EXERCISE »
Output the listing exactly, leaving out no line.

§

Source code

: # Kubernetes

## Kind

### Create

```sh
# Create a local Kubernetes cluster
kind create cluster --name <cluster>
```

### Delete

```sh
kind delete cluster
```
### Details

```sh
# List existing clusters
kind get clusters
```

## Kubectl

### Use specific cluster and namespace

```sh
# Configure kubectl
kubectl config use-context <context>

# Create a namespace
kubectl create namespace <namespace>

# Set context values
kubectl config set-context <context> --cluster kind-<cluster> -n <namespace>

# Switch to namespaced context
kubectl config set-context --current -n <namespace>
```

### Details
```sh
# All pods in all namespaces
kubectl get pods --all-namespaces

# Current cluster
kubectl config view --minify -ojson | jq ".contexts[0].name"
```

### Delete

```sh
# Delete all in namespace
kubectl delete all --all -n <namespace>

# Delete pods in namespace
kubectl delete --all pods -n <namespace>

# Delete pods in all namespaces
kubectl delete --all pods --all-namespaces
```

§

ANSWER TO THE EXERCISE »
Source code

: # Kubernetes

## Kind

### Create

```sh
# Create a local Kubernetes cluster
kind create cluster --name <cluster>
```

### Delete

```sh
kind delete cluster
```
### Details

```sh
# List existing clusters
kind get clusters
```

## Kubectl

### Use specific cluster and namespace

```sh
# Configure kubectl
kubectl config use-context <context>

# Create a namespace
kubectl create namespace <namespace>

# Set context values
kubectl config set-context <context> --cluster kind-<cluster> -n <namespace>

# Switch to namespaced context
kubectl config set-context --current -n <namespace>
```

### Details
```sh
# All pods in all namespaces
kubectl get pods --all-namespaces

# Current cluster
kubectl config view --minify -ojson | jq ".contexts[0].name"
```

### Delete

```sh
# Delete all in namespace
kubectl delete all --all -n <namespace>

# Delete pods in namespace
kubectl delete --all pods -n <namespace>

# Delete pods in all namespaces
kubectl delete --all pods --all-namespaces
```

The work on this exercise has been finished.